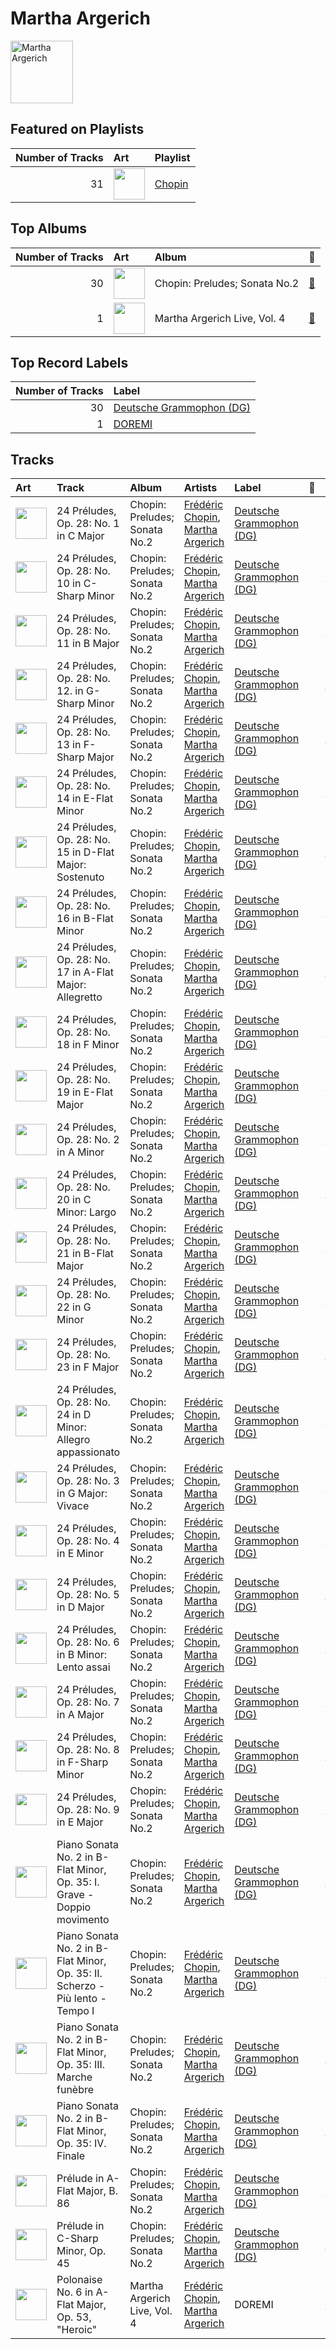 
# Martha Argerich


<img src="https://i.scdn.co/image/ab6761610000e5eb66cd5da57e71a33da20de712" alt="Martha Argerich" width="100" />

## Featured on Playlists
|   Number of Tracks | Art                                                                                                                                                                                                                         | Playlist                         |
|-------------------:|:----------------------------------------------------------------------------------------------------------------------------------------------------------------------------------------------------------------------------|:---------------------------------|
|                 31 | <img src="https://mosaic.scdn.co/640/ab67616d0000b2734215d2bfa2e73ae057165347ab67616d0000b2738a9c1224da995cb33a8cb3d5ab67616d0000b273b5fcd6996bf050f9f9010d3aab67616d0000b273da673657374e88d973dad080" alt="" width="50" /> | [Chopin](../playlists/chopin.md) |
## Top Albums

|   Number of Tracks | Art                                                                                              | Album                         | 🔗                                                          |
|-------------------:|:-------------------------------------------------------------------------------------------------|:------------------------------|:-----------------------------------------------------------|
|                 30 | <img src="https://i.scdn.co/image/ab67616d0000b273da673657374e88d973dad080" alt="" width="50" /> | Chopin: Preludes; Sonata No.2 | [🔗](https://open.spotify.com/album/33YXJqoFV5AQwbo4yfk22n) |
|                  1 | <img src="https://i.scdn.co/image/ab67616d0000b273cd31955199f9a2695c04b2a8" alt="" width="50" /> | Martha Argerich Live, Vol. 4  | [🔗](https://open.spotify.com/album/69aoRIAIVb2TbIuxmxKYCR) |

## Top Record Labels

|   Number of Tracks | Label                                                             |
|-------------------:|:------------------------------------------------------------------|
|                 30 | [Deutsche Grammophon (DG)](../labels/deutsche_grammophon__dg_.md) |
|                  1 | [DOREMI](../labels/doremi.md)                                     |

## Tracks

| Art                                                                                              | Track                                                                         | Album                         | Artists                                                                      | Label                                                             | 💚   | 🔗                                                          |
|:-------------------------------------------------------------------------------------------------|:------------------------------------------------------------------------------|:------------------------------|:-----------------------------------------------------------------------------|:------------------------------------------------------------------|:----|:-----------------------------------------------------------|
| <img src="https://i.scdn.co/image/ab67616d0000b273da673657374e88d973dad080" alt="" width="50" /> | 24 Préludes, Op. 28: No. 1 in C Major                                         | Chopin: Preludes; Sonata No.2 | [Frédéric Chopin](fr_d_ric_chopin.md), [Martha Argerich](martha_argerich.md) | [Deutsche Grammophon (DG)](../labels/deutsche_grammophon__dg_.md) |     | [🔗](https://open.spotify.com/track/5lBrZri8OR3UMqWjdof0E8) |
| <img src="https://i.scdn.co/image/ab67616d0000b273da673657374e88d973dad080" alt="" width="50" /> | 24 Préludes, Op. 28: No. 10 in C-Sharp Minor                                  | Chopin: Preludes; Sonata No.2 | [Frédéric Chopin](fr_d_ric_chopin.md), [Martha Argerich](martha_argerich.md) | [Deutsche Grammophon (DG)](../labels/deutsche_grammophon__dg_.md) |     | [🔗](https://open.spotify.com/track/1QxIoxeq8WGmyiN8ZcbZGB) |
| <img src="https://i.scdn.co/image/ab67616d0000b273da673657374e88d973dad080" alt="" width="50" /> | 24 Préludes, Op. 28: No. 11 in B Major                                        | Chopin: Preludes; Sonata No.2 | [Frédéric Chopin](fr_d_ric_chopin.md), [Martha Argerich](martha_argerich.md) | [Deutsche Grammophon (DG)](../labels/deutsche_grammophon__dg_.md) |     | [🔗](https://open.spotify.com/track/7ctTTNs8nDbWRgd8j8vnck) |
| <img src="https://i.scdn.co/image/ab67616d0000b273da673657374e88d973dad080" alt="" width="50" /> | 24 Préludes, Op. 28: No. 12. in G-Sharp Minor                                 | Chopin: Preludes; Sonata No.2 | [Frédéric Chopin](fr_d_ric_chopin.md), [Martha Argerich](martha_argerich.md) | [Deutsche Grammophon (DG)](../labels/deutsche_grammophon__dg_.md) |     | [🔗](https://open.spotify.com/track/0SB6a6YMfoGPVLD1Jgc1rn) |
| <img src="https://i.scdn.co/image/ab67616d0000b273da673657374e88d973dad080" alt="" width="50" /> | 24 Préludes, Op. 28: No. 13 in F-Sharp Major                                  | Chopin: Preludes; Sonata No.2 | [Frédéric Chopin](fr_d_ric_chopin.md), [Martha Argerich](martha_argerich.md) | [Deutsche Grammophon (DG)](../labels/deutsche_grammophon__dg_.md) |     | [🔗](https://open.spotify.com/track/7iwxvsVwIWgEevvuz4yleS) |
| <img src="https://i.scdn.co/image/ab67616d0000b273da673657374e88d973dad080" alt="" width="50" /> | 24 Préludes, Op. 28: No. 14 in E-Flat Minor                                   | Chopin: Preludes; Sonata No.2 | [Frédéric Chopin](fr_d_ric_chopin.md), [Martha Argerich](martha_argerich.md) | [Deutsche Grammophon (DG)](../labels/deutsche_grammophon__dg_.md) |     | [🔗](https://open.spotify.com/track/4jUcWucEDO7rf1KA9lIi8A) |
| <img src="https://i.scdn.co/image/ab67616d0000b273da673657374e88d973dad080" alt="" width="50" /> | 24 Préludes, Op. 28: No. 15 in D-Flat Major: Sostenuto                        | Chopin: Preludes; Sonata No.2 | [Frédéric Chopin](fr_d_ric_chopin.md), [Martha Argerich](martha_argerich.md) | [Deutsche Grammophon (DG)](../labels/deutsche_grammophon__dg_.md) |     | [🔗](https://open.spotify.com/track/5wDBBKEIiDYwPQj4SpbBPI) |
| <img src="https://i.scdn.co/image/ab67616d0000b273da673657374e88d973dad080" alt="" width="50" /> | 24 Préludes, Op. 28: No. 16 in B-Flat Minor                                   | Chopin: Preludes; Sonata No.2 | [Frédéric Chopin](fr_d_ric_chopin.md), [Martha Argerich](martha_argerich.md) | [Deutsche Grammophon (DG)](../labels/deutsche_grammophon__dg_.md) |     | [🔗](https://open.spotify.com/track/1qgyEAoSHWfXjFu00ttsZn) |
| <img src="https://i.scdn.co/image/ab67616d0000b273da673657374e88d973dad080" alt="" width="50" /> | 24 Préludes, Op. 28: No. 17 in A-Flat Major: Allegretto                       | Chopin: Preludes; Sonata No.2 | [Frédéric Chopin](fr_d_ric_chopin.md), [Martha Argerich](martha_argerich.md) | [Deutsche Grammophon (DG)](../labels/deutsche_grammophon__dg_.md) |     | [🔗](https://open.spotify.com/track/2vRgcveY6WFFyyKdjRmJRO) |
| <img src="https://i.scdn.co/image/ab67616d0000b273da673657374e88d973dad080" alt="" width="50" /> | 24 Préludes, Op. 28: No. 18 in F Minor                                        | Chopin: Preludes; Sonata No.2 | [Frédéric Chopin](fr_d_ric_chopin.md), [Martha Argerich](martha_argerich.md) | [Deutsche Grammophon (DG)](../labels/deutsche_grammophon__dg_.md) |     | [🔗](https://open.spotify.com/track/3DdmRDwJQhq5fvV0GMk2Zx) |
| <img src="https://i.scdn.co/image/ab67616d0000b273da673657374e88d973dad080" alt="" width="50" /> | 24 Préludes, Op. 28: No. 19 in E-Flat Major                                   | Chopin: Preludes; Sonata No.2 | [Frédéric Chopin](fr_d_ric_chopin.md), [Martha Argerich](martha_argerich.md) | [Deutsche Grammophon (DG)](../labels/deutsche_grammophon__dg_.md) |     | [🔗](https://open.spotify.com/track/6oIaRMOhokqQWfM5mqpJrb) |
| <img src="https://i.scdn.co/image/ab67616d0000b273da673657374e88d973dad080" alt="" width="50" /> | 24 Préludes, Op. 28: No. 2 in A Minor                                         | Chopin: Preludes; Sonata No.2 | [Frédéric Chopin](fr_d_ric_chopin.md), [Martha Argerich](martha_argerich.md) | [Deutsche Grammophon (DG)](../labels/deutsche_grammophon__dg_.md) |     | [🔗](https://open.spotify.com/track/50uHFlRGf69DM79HQ5iPNu) |
| <img src="https://i.scdn.co/image/ab67616d0000b273da673657374e88d973dad080" alt="" width="50" /> | 24 Préludes, Op. 28: No. 20 in C Minor: Largo                                 | Chopin: Preludes; Sonata No.2 | [Frédéric Chopin](fr_d_ric_chopin.md), [Martha Argerich](martha_argerich.md) | [Deutsche Grammophon (DG)](../labels/deutsche_grammophon__dg_.md) |     | [🔗](https://open.spotify.com/track/3APv0XbJ5jltSic9M1NtNH) |
| <img src="https://i.scdn.co/image/ab67616d0000b273da673657374e88d973dad080" alt="" width="50" /> | 24 Préludes, Op. 28: No. 21 in B-Flat Major                                   | Chopin: Preludes; Sonata No.2 | [Frédéric Chopin](fr_d_ric_chopin.md), [Martha Argerich](martha_argerich.md) | [Deutsche Grammophon (DG)](../labels/deutsche_grammophon__dg_.md) |     | [🔗](https://open.spotify.com/track/7IOQW4DHliCO1l7xG9dL80) |
| <img src="https://i.scdn.co/image/ab67616d0000b273da673657374e88d973dad080" alt="" width="50" /> | 24 Préludes, Op. 28: No. 22 in G Minor                                        | Chopin: Preludes; Sonata No.2 | [Frédéric Chopin](fr_d_ric_chopin.md), [Martha Argerich](martha_argerich.md) | [Deutsche Grammophon (DG)](../labels/deutsche_grammophon__dg_.md) |     | [🔗](https://open.spotify.com/track/1gAg5ruoZuoy1rF8fwGggX) |
| <img src="https://i.scdn.co/image/ab67616d0000b273da673657374e88d973dad080" alt="" width="50" /> | 24 Préludes, Op. 28: No. 23 in F Major                                        | Chopin: Preludes; Sonata No.2 | [Frédéric Chopin](fr_d_ric_chopin.md), [Martha Argerich](martha_argerich.md) | [Deutsche Grammophon (DG)](../labels/deutsche_grammophon__dg_.md) |     | [🔗](https://open.spotify.com/track/5SdOHEgN9vaJ79loXY16qr) |
| <img src="https://i.scdn.co/image/ab67616d0000b273da673657374e88d973dad080" alt="" width="50" /> | 24 Préludes, Op. 28: No. 24 in D Minor: Allegro appassionato                  | Chopin: Preludes; Sonata No.2 | [Frédéric Chopin](fr_d_ric_chopin.md), [Martha Argerich](martha_argerich.md) | [Deutsche Grammophon (DG)](../labels/deutsche_grammophon__dg_.md) |     | [🔗](https://open.spotify.com/track/5aaUfeU0Qb60MHFO1UzIad) |
| <img src="https://i.scdn.co/image/ab67616d0000b273da673657374e88d973dad080" alt="" width="50" /> | 24 Préludes, Op. 28: No. 3 in G Major: Vivace                                 | Chopin: Preludes; Sonata No.2 | [Frédéric Chopin](fr_d_ric_chopin.md), [Martha Argerich](martha_argerich.md) | [Deutsche Grammophon (DG)](../labels/deutsche_grammophon__dg_.md) |     | [🔗](https://open.spotify.com/track/311IxmgtMaxDvMe8S4zE9J) |
| <img src="https://i.scdn.co/image/ab67616d0000b273da673657374e88d973dad080" alt="" width="50" /> | 24 Préludes, Op. 28: No. 4 in E Minor                                         | Chopin: Preludes; Sonata No.2 | [Frédéric Chopin](fr_d_ric_chopin.md), [Martha Argerich](martha_argerich.md) | [Deutsche Grammophon (DG)](../labels/deutsche_grammophon__dg_.md) |     | [🔗](https://open.spotify.com/track/0zrjEWxi3hGYEjUEFeB40V) |
| <img src="https://i.scdn.co/image/ab67616d0000b273da673657374e88d973dad080" alt="" width="50" /> | 24 Préludes, Op. 28: No. 5 in D Major                                         | Chopin: Preludes; Sonata No.2 | [Frédéric Chopin](fr_d_ric_chopin.md), [Martha Argerich](martha_argerich.md) | [Deutsche Grammophon (DG)](../labels/deutsche_grammophon__dg_.md) |     | [🔗](https://open.spotify.com/track/43FjZOHoblMG4f7yQkJdC3) |
| <img src="https://i.scdn.co/image/ab67616d0000b273da673657374e88d973dad080" alt="" width="50" /> | 24 Préludes, Op. 28: No. 6 in B Minor: Lento assai                            | Chopin: Preludes; Sonata No.2 | [Frédéric Chopin](fr_d_ric_chopin.md), [Martha Argerich](martha_argerich.md) | [Deutsche Grammophon (DG)](../labels/deutsche_grammophon__dg_.md) |     | [🔗](https://open.spotify.com/track/1MHkrzApuTiaDNJqY4m9IW) |
| <img src="https://i.scdn.co/image/ab67616d0000b273da673657374e88d973dad080" alt="" width="50" /> | 24 Préludes, Op. 28: No. 7 in A Major                                         | Chopin: Preludes; Sonata No.2 | [Frédéric Chopin](fr_d_ric_chopin.md), [Martha Argerich](martha_argerich.md) | [Deutsche Grammophon (DG)](../labels/deutsche_grammophon__dg_.md) |     | [🔗](https://open.spotify.com/track/1t0Ymd079THxpBWALXe4gX) |
| <img src="https://i.scdn.co/image/ab67616d0000b273da673657374e88d973dad080" alt="" width="50" /> | 24 Préludes, Op. 28: No. 8 in F-Sharp Minor                                   | Chopin: Preludes; Sonata No.2 | [Frédéric Chopin](fr_d_ric_chopin.md), [Martha Argerich](martha_argerich.md) | [Deutsche Grammophon (DG)](../labels/deutsche_grammophon__dg_.md) |     | [🔗](https://open.spotify.com/track/0sP8fj4sT8bIsKP5mWYU1q) |
| <img src="https://i.scdn.co/image/ab67616d0000b273da673657374e88d973dad080" alt="" width="50" /> | 24 Préludes, Op. 28: No. 9 in E Major                                         | Chopin: Preludes; Sonata No.2 | [Frédéric Chopin](fr_d_ric_chopin.md), [Martha Argerich](martha_argerich.md) | [Deutsche Grammophon (DG)](../labels/deutsche_grammophon__dg_.md) |     | [🔗](https://open.spotify.com/track/6fgEUIlr65HIamKwCTMieC) |
| <img src="https://i.scdn.co/image/ab67616d0000b273da673657374e88d973dad080" alt="" width="50" /> | Piano Sonata No. 2 in B-Flat Minor, Op. 35: I. Grave - Doppio movimento       | Chopin: Preludes; Sonata No.2 | [Frédéric Chopin](fr_d_ric_chopin.md), [Martha Argerich](martha_argerich.md) | [Deutsche Grammophon (DG)](../labels/deutsche_grammophon__dg_.md) |     | [🔗](https://open.spotify.com/track/6D5tACZAB9ExufhWDXAyax) |
| <img src="https://i.scdn.co/image/ab67616d0000b273da673657374e88d973dad080" alt="" width="50" /> | Piano Sonata No. 2 in B-Flat Minor, Op. 35: II. Scherzo - Più lento - Tempo I | Chopin: Preludes; Sonata No.2 | [Frédéric Chopin](fr_d_ric_chopin.md), [Martha Argerich](martha_argerich.md) | [Deutsche Grammophon (DG)](../labels/deutsche_grammophon__dg_.md) |     | [🔗](https://open.spotify.com/track/71gcI9CPfuKg5MCKqw06Zi) |
| <img src="https://i.scdn.co/image/ab67616d0000b273da673657374e88d973dad080" alt="" width="50" /> | Piano Sonata No. 2 in B-Flat Minor, Op. 35: III. Marche funèbre               | Chopin: Preludes; Sonata No.2 | [Frédéric Chopin](fr_d_ric_chopin.md), [Martha Argerich](martha_argerich.md) | [Deutsche Grammophon (DG)](../labels/deutsche_grammophon__dg_.md) |     | [🔗](https://open.spotify.com/track/4lzHRas2lq1WbTksxpOvdH) |
| <img src="https://i.scdn.co/image/ab67616d0000b273da673657374e88d973dad080" alt="" width="50" /> | Piano Sonata No. 2 in B-Flat Minor, Op. 35: IV. Finale                        | Chopin: Preludes; Sonata No.2 | [Frédéric Chopin](fr_d_ric_chopin.md), [Martha Argerich](martha_argerich.md) | [Deutsche Grammophon (DG)](../labels/deutsche_grammophon__dg_.md) |     | [🔗](https://open.spotify.com/track/4pZlFVRaX15abFOQlIVgjL) |
| <img src="https://i.scdn.co/image/ab67616d0000b273da673657374e88d973dad080" alt="" width="50" /> | Prélude in A-Flat Major, B. 86                                                | Chopin: Preludes; Sonata No.2 | [Frédéric Chopin](fr_d_ric_chopin.md), [Martha Argerich](martha_argerich.md) | [Deutsche Grammophon (DG)](../labels/deutsche_grammophon__dg_.md) |     | [🔗](https://open.spotify.com/track/2rR3nvTMEymDUU9HlU94Gx) |
| <img src="https://i.scdn.co/image/ab67616d0000b273da673657374e88d973dad080" alt="" width="50" /> | Prélude in C-Sharp Minor, Op. 45                                              | Chopin: Preludes; Sonata No.2 | [Frédéric Chopin](fr_d_ric_chopin.md), [Martha Argerich](martha_argerich.md) | [Deutsche Grammophon (DG)](../labels/deutsche_grammophon__dg_.md) |     | [🔗](https://open.spotify.com/track/1RvTfoN03GvpUpTdz5zpHz) |
| <img src="https://i.scdn.co/image/ab67616d0000b273cd31955199f9a2695c04b2a8" alt="" width="50" /> | Polonaise No. 6 in A-Flat Major, Op. 53, "Heroic"                             | Martha Argerich Live, Vol. 4  | [Frédéric Chopin](fr_d_ric_chopin.md), [Martha Argerich](martha_argerich.md) | DOREMI                                                            |     | [🔗](https://open.spotify.com/track/3QC8VK73CinEi0ZV8Jf9B5) |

——————————

■ Task item
From the entries above, extract every line where the word "Live" appears.

■ Reply to the task
|                  1 | <img src="https://i.scdn.co/image/ab67616d0000b273cd31955199f9a2695c04b2a8" alt="" width="50" /> | Martha Argerich Live, Vol. 4  | [🔗](https://open.spotify.com/album/69aoRIAIVb2TbIuxmxKYCR) |
| <img src="https://i.scdn.co/image/ab67616d0000b273cd31955199f9a2695c04b2a8" alt="" width="50" /> | Polonaise No. 6 in A-Flat Major, Op. 53, "Heroic"                             | Martha Argerich Live, Vol. 4  | [Frédéric Chopin](fr_d_ric_chopin.md), [Martha Argerich](martha_argerich.md) | DOREMI                                                            |     | [🔗](https://open.spotify.com/track/3QC8VK73CinEi0ZV8Jf9B5) |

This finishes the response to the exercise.